**INSTRUCTIONS FOR THE TASK:**
Which lines in the records below contain the word "decorated"? Report each of them.

**THE INPUT:**
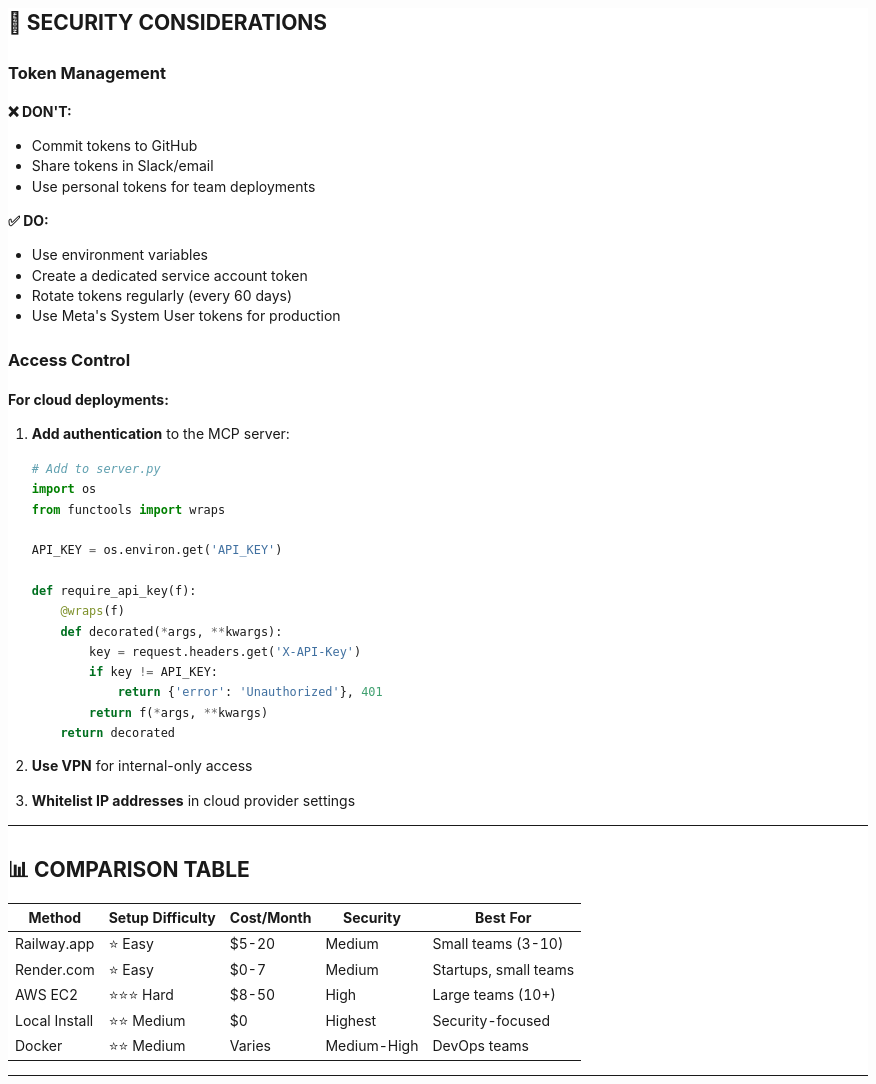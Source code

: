 
## 🔐 SECURITY CONSIDERATIONS

### Token Management

**❌ DON'T:**
- Commit tokens to GitHub
- Share tokens in Slack/email
- Use personal tokens for team deployments

**✅ DO:**
- Use environment variables
- Create a dedicated service account token
- Rotate tokens regularly (every 60 days)
- Use Meta's System User tokens for production

### Access Control

**For cloud deployments:**

1. **Add authentication** to the MCP server:
   ```python
   # Add to server.py
   import os
   from functools import wraps
   
   API_KEY = os.environ.get('API_KEY')
   
   def require_api_key(f):
       @wraps(f)
       def decorated(*args, **kwargs):
           key = request.headers.get('X-API-Key')
           if key != API_KEY:
               return {'error': 'Unauthorized'}, 401
           return f(*args, **kwargs)
       return decorated
   ```

2. **Use VPN** for internal-only access

3. **Whitelist IP addresses** in cloud provider settings

---

## 📊 COMPARISON TABLE

| Method | Setup Difficulty | Cost/Month | Security | Best For |
|--------|-----------------|------------|----------|----------|
| Railway.app | ⭐ Easy | $5-20 | Medium | Small teams (3-10) |
| Render.com | ⭐ Easy | $0-7 | Medium | Startups, small teams |
| AWS EC2 | ⭐⭐⭐ Hard | $8-50 | High | Large teams (10+) |
| Local Install | ⭐⭐ Medium | $0 | Highest | Security-focused |
| Docker | ⭐⭐ Medium | Varies | Medium-High | DevOps teams |

---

**SOLUTION TO THE EXERCISE:**
       def decorated(*args, **kwargs):
       return decorated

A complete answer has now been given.